**EXERCISE**
Retype the whole listing verbatim and keep the pictures out of it.

*** AVAILABLE DATA Section Begins ***

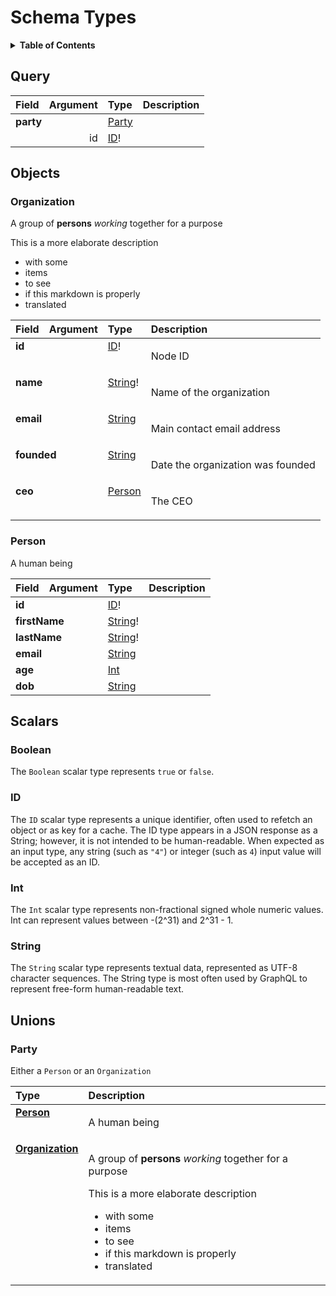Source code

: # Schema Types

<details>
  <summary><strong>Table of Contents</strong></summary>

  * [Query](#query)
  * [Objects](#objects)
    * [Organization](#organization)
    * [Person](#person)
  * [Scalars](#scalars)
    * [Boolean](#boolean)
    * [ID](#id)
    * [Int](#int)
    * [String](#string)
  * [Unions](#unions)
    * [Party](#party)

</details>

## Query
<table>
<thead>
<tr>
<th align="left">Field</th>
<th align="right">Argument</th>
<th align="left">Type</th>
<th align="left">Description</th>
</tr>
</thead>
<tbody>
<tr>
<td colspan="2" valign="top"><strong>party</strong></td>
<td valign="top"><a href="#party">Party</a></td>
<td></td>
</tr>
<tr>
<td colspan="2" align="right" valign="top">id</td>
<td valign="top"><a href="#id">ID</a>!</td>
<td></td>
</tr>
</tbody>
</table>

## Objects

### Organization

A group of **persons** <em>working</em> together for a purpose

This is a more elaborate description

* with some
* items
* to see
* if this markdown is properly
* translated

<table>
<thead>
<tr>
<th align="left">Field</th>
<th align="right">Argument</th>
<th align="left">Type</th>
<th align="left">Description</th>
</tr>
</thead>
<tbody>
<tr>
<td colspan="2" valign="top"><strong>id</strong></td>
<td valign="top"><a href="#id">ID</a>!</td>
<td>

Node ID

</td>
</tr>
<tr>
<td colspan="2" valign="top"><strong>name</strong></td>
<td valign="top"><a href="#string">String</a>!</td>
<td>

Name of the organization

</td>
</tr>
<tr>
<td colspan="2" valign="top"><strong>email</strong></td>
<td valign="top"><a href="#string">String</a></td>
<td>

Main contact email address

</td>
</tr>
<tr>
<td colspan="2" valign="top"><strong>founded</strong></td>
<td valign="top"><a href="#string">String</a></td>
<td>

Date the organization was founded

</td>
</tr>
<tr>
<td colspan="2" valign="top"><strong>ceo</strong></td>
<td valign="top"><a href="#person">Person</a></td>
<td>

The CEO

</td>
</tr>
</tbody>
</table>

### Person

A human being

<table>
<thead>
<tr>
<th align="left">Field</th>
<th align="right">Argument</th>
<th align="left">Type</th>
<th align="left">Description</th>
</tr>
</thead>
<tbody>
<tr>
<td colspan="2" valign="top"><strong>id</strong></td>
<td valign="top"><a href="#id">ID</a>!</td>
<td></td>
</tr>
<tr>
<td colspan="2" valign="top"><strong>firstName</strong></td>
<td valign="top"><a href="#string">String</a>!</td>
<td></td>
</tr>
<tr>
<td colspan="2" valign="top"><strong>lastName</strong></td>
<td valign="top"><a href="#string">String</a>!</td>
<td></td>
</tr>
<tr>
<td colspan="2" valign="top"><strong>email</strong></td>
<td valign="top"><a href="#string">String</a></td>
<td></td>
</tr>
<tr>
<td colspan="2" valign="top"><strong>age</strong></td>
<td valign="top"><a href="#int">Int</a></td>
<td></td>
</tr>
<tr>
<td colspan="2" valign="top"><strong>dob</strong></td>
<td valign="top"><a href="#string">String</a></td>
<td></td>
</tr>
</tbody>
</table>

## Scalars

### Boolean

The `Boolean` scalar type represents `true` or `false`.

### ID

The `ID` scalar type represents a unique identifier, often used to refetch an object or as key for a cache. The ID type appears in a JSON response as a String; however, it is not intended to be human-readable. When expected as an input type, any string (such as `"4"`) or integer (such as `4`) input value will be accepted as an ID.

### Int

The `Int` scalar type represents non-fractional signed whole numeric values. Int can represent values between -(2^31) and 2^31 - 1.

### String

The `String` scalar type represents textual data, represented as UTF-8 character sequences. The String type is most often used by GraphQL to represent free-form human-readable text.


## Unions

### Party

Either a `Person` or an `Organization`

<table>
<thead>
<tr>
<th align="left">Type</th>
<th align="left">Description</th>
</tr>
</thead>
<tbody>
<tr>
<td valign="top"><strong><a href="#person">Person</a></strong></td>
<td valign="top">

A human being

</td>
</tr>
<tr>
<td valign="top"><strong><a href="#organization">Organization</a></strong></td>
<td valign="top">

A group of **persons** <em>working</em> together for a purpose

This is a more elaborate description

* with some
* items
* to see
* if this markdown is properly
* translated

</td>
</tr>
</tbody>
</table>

*** AVAILABLE DATA Section Ends ***

**RESULT OF THE EXERCISE**
Source code

: # Schema Types

<details>
  <summary><strong>Table of Contents</strong></summary>

  * [Query](#query)
  * [Objects](#objects)
    * [Organization](#organization)
    * [Person](#person)
  * [Scalars](#scalars)
    * [Boolean](#boolean)
    * [ID](#id)
    * [Int](#int)
    * [String](#string)
  * [Unions](#unions)
    * [Party](#party)

</details>

## Query
<table>
<thead>
<tr>
<th align="left">Field</th>
<th align="right">Argument</th>
<th align="left">Type</th>
<th align="left">Description</th>
</tr>
</thead>
<tbody>
<tr>
<td colspan="2" valign="top"><strong>party</strong></td>
<td valign="top"><a href="#party">Party</a></td>
<td></td>
</tr>
<tr>
<td colspan="2" align="right" valign="top">id</td>
<td valign="top"><a href="#id">ID</a>!</td>
<td></td>
</tr>
</tbody>
</table>

## Objects

### Organization

A group of **persons** <em>working</em> together for a purpose

This is a more elaborate description

* with some
* items
* to see
* if this markdown is properly
* translated

<table>
<thead>
<tr>
<th align="left">Field</th>
<th align="right">Argument</th>
<th align="left">Type</th>
<th align="left">Description</th>
</tr>
</thead>
<tbody>
<tr>
<td colspan="2" valign="top"><strong>id</strong></td>
<td valign="top"><a href="#id">ID</a>!</td>
<td>

Node ID

</td>
</tr>
<tr>
<td colspan="2" valign="top"><strong>name</strong></td>
<td valign="top"><a href="#string">String</a>!</td>
<td>

Name of the organization

</td>
</tr>
<tr>
<td colspan="2" valign="top"><strong>email</strong></td>
<td valign="top"><a href="#string">String</a></td>
<td>

Main contact email address

</td>
</tr>
<tr>
<td colspan="2" valign="top"><strong>founded</strong></td>
<td valign="top"><a href="#string">String</a></td>
<td>

Date the organization was founded

</td>
</tr>
<tr>
<td colspan="2" valign="top"><strong>ceo</strong></td>
<td valign="top"><a href="#person">Person</a></td>
<td>

The CEO

</td>
</tr>
</tbody>
</table>

### Person

A human being

<table>
<thead>
<tr>
<th align="left">Field</th>
<th align="right">Argument</th>
<th align="left">Type</th>
<th align="left">Description</th>
</tr>
</thead>
<tbody>
<tr>
<td colspan="2" valign="top"><strong>id</strong></td>
<td valign="top"><a href="#id">ID</a>!</td>
<td></td>
</tr>
<tr>
<td colspan="2" valign="top"><strong>firstName</strong></td>
<td valign="top"><a href="#string">String</a>!</td>
<td></td>
</tr>
<tr>
<td colspan="2" valign="top"><strong>lastName</strong></td>
<td valign="top"><a href="#string">String</a>!</td>
<td></td>
</tr>
<tr>
<td colspan="2" valign="top"><strong>email</strong></td>
<td valign="top"><a href="#string">String</a></td>
<td></td>
</tr>
<tr>
<td colspan="2" valign="top"><strong>age</strong></td>
<td valign="top"><a href="#int">Int</a></td>
<td></td>
</tr>
<tr>
<td colspan="2" valign="top"><strong>dob</strong></td>
<td valign="top"><a href="#string">String</a></td>
<td></td>
</tr>
</tbody>
</table>

## Scalars

### Boolean

The `Boolean` scalar type represents `true` or `false`.

### ID

The `ID` scalar type represents a unique identifier, often used to refetch an object or as key for a cache. The ID type appears in a JSON response as a String; however, it is not intended to be human-readable. When expected as an input type, any string (such as `"4"`) or integer (such as `4`) input value will be accepted as an ID.

### Int

The `Int` scalar type represents non-fractional signed whole numeric values. Int can represent values between -(2^31) and 2^31 - 1.

### String

The `String` scalar type represents textual data, represented as UTF-8 character sequences. The String type is most often used by GraphQL to represent free-form human-readable text.


## Unions

### Party

Either a `Person` or an `Organization`

<table>
<thead>
<tr>
<th align="left">Type</th>
<th align="left">Description</th>
</tr>
</thead>
<tbody>
<tr>
<td valign="top"><strong><a href="#person">Person</a></strong></td>
<td valign="top">

A human being

</td>
</tr>
<tr>
<td valign="top"><strong><a href="#organization">Organization</a></strong></td>
<td valign="top">

A group of **persons** <em>working</em> together for a purpose

This is a more elaborate description

* with some
* items
* to see
* if this markdown is properly
* translated

</td>
</tr>
</tbody>
</table>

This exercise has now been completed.